In figure 6 you see the final practical implementation of all the goodies.
The PWM generator is not using a saw-tooth oscillator as mentioned before, but i choose to use an old workhorse that is easily available, namely the NE555. The PWM generator is build around 2x NE555, U1 and U2. U1 is configured as a free running a-stable multi vibrator with a frequency of around 21kHz and a duty cycle of about 97%. This means that the output of U1 stays high most of the time and only goes low very shortly. This short low going pulse is used to kick the mono stable multi vibrator build around U2 via it's low active trigger input. We are using the control voltage input pin 5 of U2 to control the duty cycle via Q3. When the output voltage is too high, Q3 will start conducting and will pull the control voltage pin 5 of U2 down to ground. This will decrease the ON time of the signal at the output pin 3 of the mono stable U2 and thus decreases the duty cycle.

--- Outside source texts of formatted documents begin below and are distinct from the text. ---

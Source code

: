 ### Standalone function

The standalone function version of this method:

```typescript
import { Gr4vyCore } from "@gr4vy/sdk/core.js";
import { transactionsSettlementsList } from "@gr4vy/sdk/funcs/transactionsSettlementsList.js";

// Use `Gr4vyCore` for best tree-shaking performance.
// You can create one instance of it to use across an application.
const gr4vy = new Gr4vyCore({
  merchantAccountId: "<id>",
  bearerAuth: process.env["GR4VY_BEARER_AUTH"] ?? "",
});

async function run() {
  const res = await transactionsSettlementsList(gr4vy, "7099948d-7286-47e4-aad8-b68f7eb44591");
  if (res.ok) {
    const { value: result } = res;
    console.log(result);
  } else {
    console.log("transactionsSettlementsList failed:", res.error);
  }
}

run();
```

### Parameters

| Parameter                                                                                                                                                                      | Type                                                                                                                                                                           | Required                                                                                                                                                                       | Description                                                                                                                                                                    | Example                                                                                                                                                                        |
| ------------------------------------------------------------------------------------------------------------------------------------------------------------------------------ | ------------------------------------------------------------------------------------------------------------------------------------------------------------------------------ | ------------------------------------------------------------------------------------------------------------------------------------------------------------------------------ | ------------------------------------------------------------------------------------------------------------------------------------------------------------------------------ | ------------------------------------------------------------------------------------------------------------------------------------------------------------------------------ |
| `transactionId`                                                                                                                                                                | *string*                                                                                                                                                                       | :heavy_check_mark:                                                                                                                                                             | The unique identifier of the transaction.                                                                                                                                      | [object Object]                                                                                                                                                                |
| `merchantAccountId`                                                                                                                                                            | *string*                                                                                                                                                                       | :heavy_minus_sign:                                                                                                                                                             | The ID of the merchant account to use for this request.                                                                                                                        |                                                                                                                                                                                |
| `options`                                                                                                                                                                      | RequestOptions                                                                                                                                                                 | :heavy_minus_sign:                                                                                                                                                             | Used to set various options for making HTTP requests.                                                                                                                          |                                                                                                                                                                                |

The voltage at pin 5 determines the time that the output of the mono stable stays high, so that way we can control the duty cycle of the output signal at pin 3 of U2. The frequency of the PWM signal is defined by the frequency at pin 3 of U1 because this one triggers the mono stable U2 over and over again.
In some circuits you see that 1x NE555 does all the work and that the control voltage pin is used to change the frequency of the oscillator instead of the duty cycle. This also works, because when changing the frequency, the time that the MOSFET is switched on will also change.
The method applied here with 2x NE555 gives direct control of the duty cycle without affecting the frequency of the oscillator.
The current limiting is implemented using the reset input of U2. When the current through the MOSFETs and inductor comes close to 0.7A, Q4 will start conducting and will pull the reset input (pin 4) of U2 low. Because the reset input of U2 is low active, the signal at the output pin 3 will be low as long as we apply a low level at the reset input. Thus, when the current is too high, the PWM output is cut off, so the current can not rise any further.
A red LED is added to give some feedback about when the current limiting is active, so you can see if the boost converter is getting close to the limit of what it can handle.
With potmeter P1, we define how much of the output voltage is fed back and used to control the output voltage. This allows us to adjust the output voltage somewhere between 100V and 500V. When adjusting the output voltage to 100V, the output can deliver more output current than when adjusting the output voltage to 500V, because you can not generate more power than you feed in at the input.
The 2 MOSFETs should be placed on a cooling bracket that is capable of dissipating a few Watts of power
The capacitor at the output should have a voltage rating that is at least the maximum output voltage.
The diodes at the output should have a reverse voltage rating that is at least the maximum output voltage.
Don't touch the output when the power supply is switched on, because I know how it feels and smells, and I can not recommend it.
Don't use high value capacitors at the output, because driven by high voltages, they can store lots of energy. The more energy you store, the more painful and even lethal the power supply becomes. The energy is 0.5 × C × V × V and should stay below 1 Joule to keep things safe enough, especially for people wearing a pacemaker.